Ueber Kinderernährung in kranken Tagen.*)
Wenn ich mich entschlossen habe, den Erläuterungen über Kinderernährung in gesunden Tagen noch einen Abschnitt beizufügen, der über die Ernährung eines kranken Kindes beherzigenswerte Aufschlüsse geben soll, so veranlassen mich hiezu hauptsächlich die vielen Verkehrtheiten, die ich diesbezüglich von seiten verschiedener Eltern begehen sehe, nicht etwa aus böser Absicht, sondern aus Unwissenheit. Es läßt sich dies ohne Schwierigkeiten aus der alltäglichen Praxis beweisen.
Leidet z. B. ein Kind mit fieberhaftem Magendarmkatarrh, also mit Erbrechen und Durchfällen, infolgedessen an heftigem Durst, so gibt ihm die besorgte Mutter häufig genug Limonade als durstlöschendes Getränk.

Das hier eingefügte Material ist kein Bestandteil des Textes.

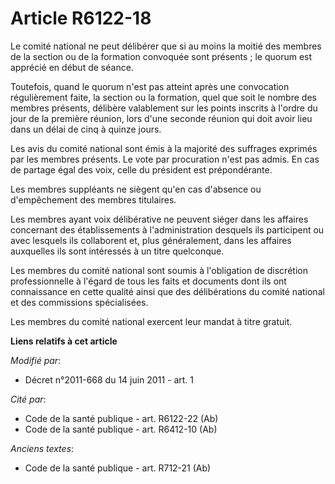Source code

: # Article R6122-18

Le comité national ne peut délibérer que si au moins la moitié des membres de la section ou de la formation convoquée sont
présents ; le quorum est apprécié en début de séance.

Toutefois, quand le quorum n'est pas atteint après une convocation régulièrement faite, la section ou la formation, quel que
soit le nombre des membres présents, délibère valablement sur les points inscrits à l'ordre du jour de la première réunion,
lors d'une seconde réunion qui doit avoir lieu dans un délai de cinq à quinze jours.

Les avis du comité national sont émis à la majorité des suffrages exprimés par les membres présents. Le vote par procuration
n'est pas admis. En cas de partage égal des voix, celle du président est prépondérante.

Les membres suppléants ne siègent qu'en cas d'absence ou d'empêchement des membres titulaires.

Les membres ayant voix délibérative ne peuvent siéger dans les affaires concernant des établissements à l'administration
desquels ils participent ou avec lesquels ils collaborent et, plus généralement, dans les affaires auxquelles ils sont
intéressés à un titre quelconque.

Les membres du comité national sont soumis à l'obligation de discrétion professionnelle à l'égard de tous les faits et
documents dont ils ont connaissance en cette qualité ainsi que des délibérations du comité national et des commissions
spécialisées.

Les membres du comité national exercent leur mandat à titre gratuit.

**Liens relatifs à cet article**

_Modifié par_:

  - Décret n°2011-668 du 14 juin 2011 - art. 1

_Cité par_:

  - Code de la santé publique - art. R6122-22 (Ab)
  - Code de la santé publique - art. R6412-10 (Ab)

_Anciens textes_:

  - Code de la santé publique - art. R712-21 (Ab)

Dies kann die Krankheit in gefährlicher Weise verschlimmern.
Anfangs zeigt sich der Kranke befriedigt, sein Durstgefühl ist für den Augenblick gestillt.
Bald aber treten Austreibung des Unterleibs, Blähungen und vermehrte Stuhlentleerungen auf, die die ohnehin geschwächte Lebenskraft des zarten Menschleins noch mehr reduzieren.
Wollen wir den Durst eines fieberkranken Kindes so gut wie möglich löschen, so wählen wir hiefür besser einen harmlosen Thee, wie Lindenblüten, Pfeffermünz-, Brombeerblätter oder einen ähnlichen Thee, den wir mit genügend Zucker und ganz kühl den zitternden Händchen des durstigen Patientchens reichen. Er erfüllt seinen Dienst ebensogut, ohne die Krankheit durch Schädigung der Verdauungswege noch zu verschlimmern und jede Mutter versteht ihn zu bereiten.
Es ist wohl ohne weiteres klar, daß eine wohl erwogene, kluge Ernährung noch ungleich wichtiger sein muß bei einem kranken Kinde, das sich eben trotz seiner Krankheit im Stadium des Wachstums befindet, das also täglich neue, lebenskräftige Bausteine an seinem jungen Leib ansetzen soll.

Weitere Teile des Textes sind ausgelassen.